Cuando todo es pertinaz

José Manuel Ponte

José Manuel Ponte

En el tardofranquismo, cuando empezaba a decaer la salud del dictador era tanto como decir que empezaba a decaer también la salud del régimen político que había creado el general ferrolano. Hasta ese punto llegaba la simbiosis entre una cosa y la otra. Se acatarraba el dictador y en la misma medida tosía y moqueaba la entera estructura del sistema. Así pues, una vez descartada la posibilidad de un cambio revolucionario, las especulaciones sobre el comportamiento del Generalísimo se sucedían velozmente. Entonces, Franco, que iba entrando en la vejez sin dejar de cumplir los rituales de conducta y los protocolos de cuando tenía cincuenta años, era un hombre vigoroso que firmaba sentencias de muerte después de cenar. Las observaciones sobre el estado físico del dictador circulaban de boca a oreja por todo el reino procurando no traslucir sentimientos de contento o pesadumbre demasiado explícitos.

Al parecer, un periodista asturiano escribió esta frase: “Dicen que murió el raposo” y todo el mundo interpretó que se refería a Franco. Y algo parecido ocurrió con una anécdota acaecida durante una reunión del Consejo de Ministros en el Palacio de El Pardo. Según esa versión, el sátrapa ferrolano se dormía cada poco y balbuceaba unas palabras que ninguno de los presentes sabía interpretar. “Se oye algo así como Aña y Eta”, dijo uno de los ministros interpretando que Franco, aún bajo los efectos de un síncope, no perdía el sentimiento patriótico ni ninguna de sus obsesiones políticas. Todos coincidieron en esa versión, menos uno que dio en el clavo. “La caña y la escopeta nos está pidiendo”.

Eso sucedía en el tardofranquismo, como quedó explicado ut supra, pero si nos retrotraemos a la década de los cuarenta, de los cincuenta y de los sesenta lo que caracterizaría a la España de Franco era la política de regadíos y de construcción de pantanos. Una necesidad primordial, dado el perfil de territorio semiafricano de la mayor parte de la nación. Con cíclicas sequías de larga duración que obligaban a vírgenes y santos de nuestra particular devoción a salir a la calle para pedirle al cielo que sacie con lluvia la sed de nuestros campos. Normalmente, los curas se resistían a sacar en procesión a toda la santería hasta que la estadística apuntaba a que un chaparrón estaba a punto de descargar abundante agua sobre las cabezas del campesinado.

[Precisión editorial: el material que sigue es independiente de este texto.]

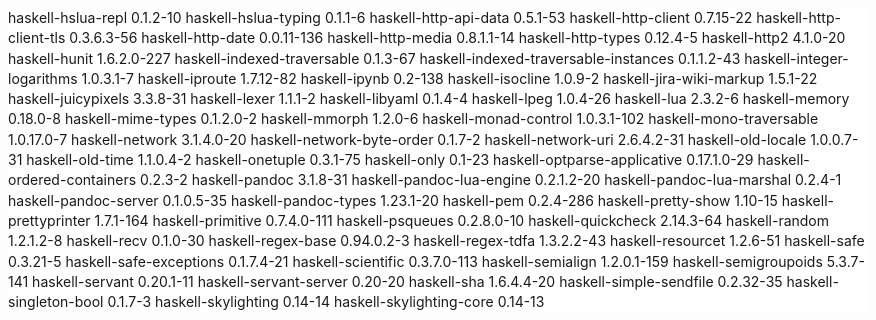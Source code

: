 haskell-hslua-repl 0.1.2-10
haskell-hslua-typing 0.1.1-6
haskell-http-api-data 0.5.1-53
haskell-http-client 0.7.15-22
haskell-http-client-tls 0.3.6.3-56
haskell-http-date 0.0.11-136
haskell-http-media 0.8.1.1-14
haskell-http-types 0.12.4-5
haskell-http2 4.1.0-20
haskell-hunit 1.6.2.0-227
haskell-indexed-traversable 0.1.3-67
haskell-indexed-traversable-instances 0.1.1.2-43
haskell-integer-logarithms 1.0.3.1-7
haskell-iproute 1.7.12-82
haskell-ipynb 0.2-138
haskell-isocline 1.0.9-2
haskell-jira-wiki-markup 1.5.1-22
haskell-juicypixels 3.3.8-31
haskell-lexer 1.1.1-2
haskell-libyaml 0.1.4-4
haskell-lpeg 1.0.4-26
haskell-lua 2.3.2-6
haskell-memory 0.18.0-8
haskell-mime-types 0.1.2.0-2
haskell-mmorph 1.2.0-6
haskell-monad-control 1.0.3.1-102
haskell-mono-traversable 1.0.17.0-7
haskell-network 3.1.4.0-20
haskell-network-byte-order 0.1.7-2
haskell-network-uri 2.6.4.2-31
haskell-old-locale 1.0.0.7-31
haskell-old-time 1.1.0.4-2
haskell-onetuple 0.3.1-75
haskell-only 0.1-23
haskell-optparse-applicative 0.17.1.0-29
haskell-ordered-containers 0.2.3-2
haskell-pandoc 3.1.8-31
haskell-pandoc-lua-engine 0.2.1.2-20
haskell-pandoc-lua-marshal 0.2.4-1
haskell-pandoc-server 0.1.0.5-35
haskell-pandoc-types 1.23.1-20
haskell-pem 0.2.4-286
haskell-pretty-show 1.10-15
haskell-prettyprinter 1.7.1-164
haskell-primitive 0.7.4.0-111
haskell-psqueues 0.2.8.0-10
haskell-quickcheck 2.14.3-64
haskell-random 1.2.1.2-8
haskell-recv 0.1.0-30
haskell-regex-base 0.94.0.2-3
haskell-regex-tdfa 1.3.2.2-43
haskell-resourcet 1.2.6-51
haskell-safe 0.3.21-5
haskell-safe-exceptions 0.1.7.4-21
haskell-scientific 0.3.7.0-113
haskell-semialign 1.2.0.1-159
haskell-semigroupoids 5.3.7-141
haskell-servant 0.20.1-11
haskell-servant-server 0.20-20
haskell-sha 1.6.4.4-20
haskell-simple-sendfile 0.2.32-35
haskell-singleton-bool 0.1.7-3
haskell-skylighting 0.14-14
haskell-skylighting-core 0.14-13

Y también era peligroso para el nacionalcatolicismo que los fieles perdiesen la fe en la tradición.

El que nunca perdió la fe en su política de aprovechar los recursos hídricos de los ríos españoles fue el dictador. Los noticiarios del NO-DO ofrecían imágenes de los lugares donde se iban a construir presas y pantanos que transformarían el paisaje al tiempo que alimentaban la industria eléctrica, la agricultura, la ganadería y el consumo humano. Finalizada la obra, en la que seguramente habrían muerto (pura estadística) un número indeterminado de obreros y se habrían producido también violentos enfrentamientos con los habitantes de la comarca opuestos al proyecto, el NO-DO nos pasaba imágenes triunfales del Generalísimo poniendo en marcha las nuevas instalaciones.

El dictador pronunció muchos discursos contra la “pertinaz sequía” que castigaba al campo español. Llegada la democracia se hicieron muchas bromas sobre el calificativo de “pertinaz” como si la falta de agua fuese responsabilidad del régimen. Se ve que no.